_HOW TO COMPLETE THIS TASK_
Once the line with "models + predictions" is found in the material, write out that line and every later line exactly, through the end.

--- START ---

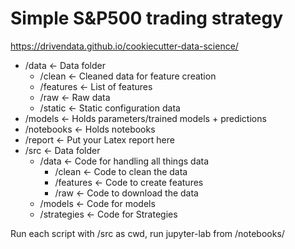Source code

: # Simple S&P500 trading strategy

https://drivendata.github.io/cookiecutter-data-science/

- /data             <- Data folder
    - /clean        <- Cleaned data for feature creation
    - /features     <- List of features
    - /raw          <- Raw data
    - /static       <- Static configuration data
- /models           <- Holds parameters/trained models + predictions
- /notebooks        <- Holds notebooks
- /report           <- Put your Latex report here
- /src              <- Data folder
    - /data         <- Code for handling all things data
      - /clean      <- Code to clean the data
      - /features   <- Code to create features
      - /raw        <- Code to download the data
    - /models       <- Code for models
    - /strategies   <- Code for Strategies


Run each script with /src as cwd, run jupyter-lab from /notebooks/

--- END ---

_TASK RESULT_
- /models           <- Holds parameters/trained models + predictions
- /notebooks        <- Holds notebooks
- /report           <- Put your Latex report here
- /src              <- Data folder
    - /data         <- Code for handling all things data
      - /clean      <- Code to clean the data
      - /features   <- Code to create features
      - /raw        <- Code to download the data
    - /models       <- Code for models
    - /strategies   <- Code for Strategies


Run each script with /src as cwd, run jupyter-lab from /notebooks/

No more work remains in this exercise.